BEGIN Records shown

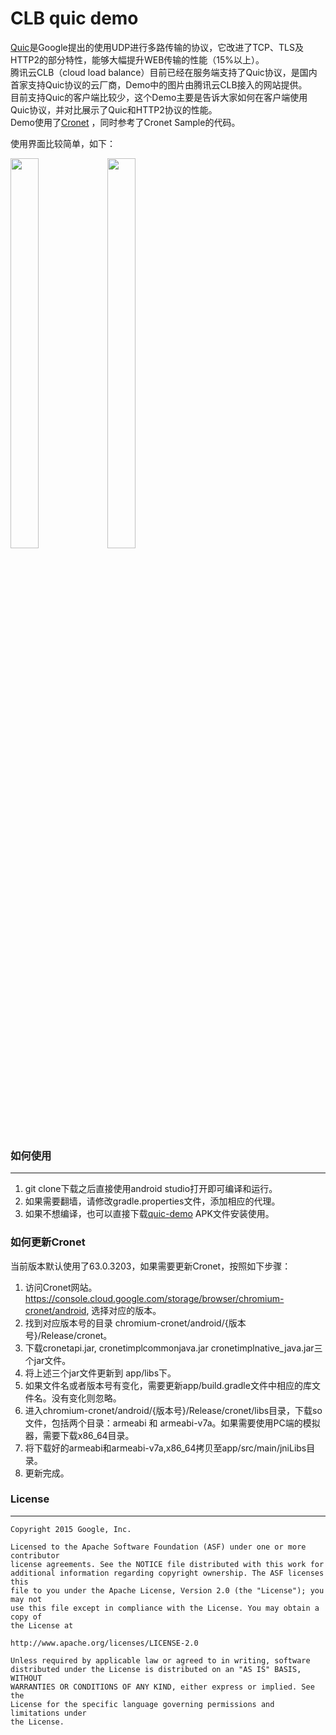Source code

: CLB quic demo
===================================

[Quic](https://www.chromium.org/quic)是Google提出的使用UDP进行多路传输的协议，它改进了TCP、TLS及HTTP2的部分特性，能够大幅提升WEB传输的性能（15%以上）。  
腾讯云CLB（cloud load balance）目前已经在服务端支持了Quic协议，是国内首家支持Quic协议的云厂商，Demo中的图片由腾讯云CLB接入的网站提供。  
目前支持Quic的客户端比较少，这个Demo主要是告诉大家如何在客户端使用Quic协议，并对比展示了Quic和HTTP2协议的性能。  
Demo使用了[Cronet](https://chromium.googlesource.com/chromium/src/+/master/components/cronet?autodive=0%2F%2F)
，同时参考了Cronet Sample的代码。

使用界面比较简单，如下：

<img src="https://github.com/tencentyun/clb-quic-demo/blob/master/images/welcome_page.png" width="30%" height="40%"> <img src="https://github.com/tencentyun/clb-quic-demo/blob/master/images/speed_page.png" width="30%" height="40%">

### 如何使用
---------------
1. git clone下载之后直接使用android studio打开即可编译和运行。
2. 如果需要翻墙，请修改gradle.properties文件，添加相应的代理。
3. 如果不想编译，也可以直接下载[quic-demo](https://github.com/tencentyun/clb-quic-demo/blob/master/output/app-debug.apk) APK文件安装使用。

### 如何更新Cronet
当前版本默认使用了63.0.3203，如果需要更新Cronet，按照如下步骤：

1. 访问Cronet网站。https://console.cloud.google.com/storage/browser/chromium-cronet/android, 选择对应的版本。
2. 找到对应版本号的目录 chromium-cronet/android/{版本号}/Release/cronet。
3. 下载cronetapi.jar, cronetimplcommonjava.jar cronetimplnative_java.jar三个jar文件。
4. 将上述三个jar文件更新到 app/libs下。
5. 如果文件名或者版本号有变化，需要更新app/build.gradle文件中相应的库文件名。没有变化则忽略。
6. 进入chromium-cronet/android/{版本号}/Release/cronet/libs目录，下载so文件，包括两个目录：armeabi 和 armeabi-v7a。如果需要使用PC端的模拟器，需要下载x86_64目录。
7. 将下载好的armeabi和armeabi-v7a,x86_64拷贝至app/src/main/jniLibs目录。
8. 更新完成。


### License
---------------

```
Copyright 2015 Google, Inc.

Licensed to the Apache Software Foundation (ASF) under one or more contributor
license agreements. See the NOTICE file distributed with this work for
additional information regarding copyright ownership. The ASF licenses this
file to you under the Apache License, Version 2.0 (the "License"); you may not
use this file except in compliance with the License. You may obtain a copy of
the License at

http://www.apache.org/licenses/LICENSE-2.0

Unless required by applicable law or agreed to in writing, software
distributed under the License is distributed on an "AS IS" BASIS, WITHOUT
WARRANTIES OR CONDITIONS OF ANY KIND, either express or implied. See the
License for the specific language governing permissions and limitations under
the License.
```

END Records shown

Above are the records; copy them exactly without the pictures.

- [Reply to the exercise]
Source code

: CLB quic demo
===================================

[Quic](https://www.chromium.org/quic)是Google提出的使用UDP进行多路传输的协议，它改进了TCP、TLS及HTTP2的部分特性，能够大幅提升WEB传输的性能（15%以上）。  
腾讯云CLB（cloud load balance）目前已经在服务端支持了Quic协议，是国内首家支持Quic协议的云厂商，Demo中的图片由腾讯云CLB接入的网站提供。  
目前支持Quic的客户端比较少，这个Demo主要是告诉大家如何在客户端使用Quic协议，并对比展示了Quic和HTTP2协议的性能。  
Demo使用了[Cronet](https://chromium.googlesource.com/chromium/src/+/master/components/cronet?autodive=0%2F%2F)
，同时参考了Cronet Sample的代码。

使用界面比较简单，如下：

<img src="https://github.com/tencentyun/clb-quic-demo/blob/master/images/welcome_page.png" width="30%" height="40%"> <img src="https://github.com/tencentyun/clb-quic-demo/blob/master/images/speed_page.png" width="30%" height="40%">

### 如何使用
---------------
1. git clone下载之后直接使用android studio打开即可编译和运行。
2. 如果需要翻墙，请修改gradle.properties文件，添加相应的代理。
3. 如果不想编译，也可以直接下载[quic-demo](https://github.com/tencentyun/clb-quic-demo/blob/master/output/app-debug.apk) APK文件安装使用。

### 如何更新Cronet
当前版本默认使用了63.0.3203，如果需要更新Cronet，按照如下步骤：

1. 访问Cronet网站。https://console.cloud.google.com/storage/browser/chromium-cronet/android, 选择对应的版本。
2. 找到对应版本号的目录 chromium-cronet/android/{版本号}/Release/cronet。
3. 下载cronetapi.jar, cronetimplcommonjava.jar cronetimplnative_java.jar三个jar文件。
4. 将上述三个jar文件更新到 app/libs下。
5. 如果文件名或者版本号有变化，需要更新app/build.gradle文件中相应的库文件名。没有变化则忽略。
6. 进入chromium-cronet/android/{版本号}/Release/cronet/libs目录，下载so文件，包括两个目录：armeabi 和 armeabi-v7a。如果需要使用PC端的模拟器，需要下载x86_64目录。
7. 将下载好的armeabi和armeabi-v7a,x86_64拷贝至app/src/main/jniLibs目录。
8. 更新完成。


### License
---------------

```
Copyright 2015 Google, Inc.

Licensed to the Apache Software Foundation (ASF) under one or more contributor
license agreements. See the NOTICE file distributed with this work for
additional information regarding copyright ownership. The ASF licenses this
file to you under the Apache License, Version 2.0 (the "License"); you may not
use this file except in compliance with the License. You may obtain a copy of
the License at

http://www.apache.org/licenses/LICENSE-2.0

Unless required by applicable law or agreed to in writing, software
distributed under the License is distributed on an "AS IS" BASIS, WITHOUT
WARRANTIES OR CONDITIONS OF ANY KIND, either express or implied. See the
License for the specific language governing permissions and limitations under
the License.
```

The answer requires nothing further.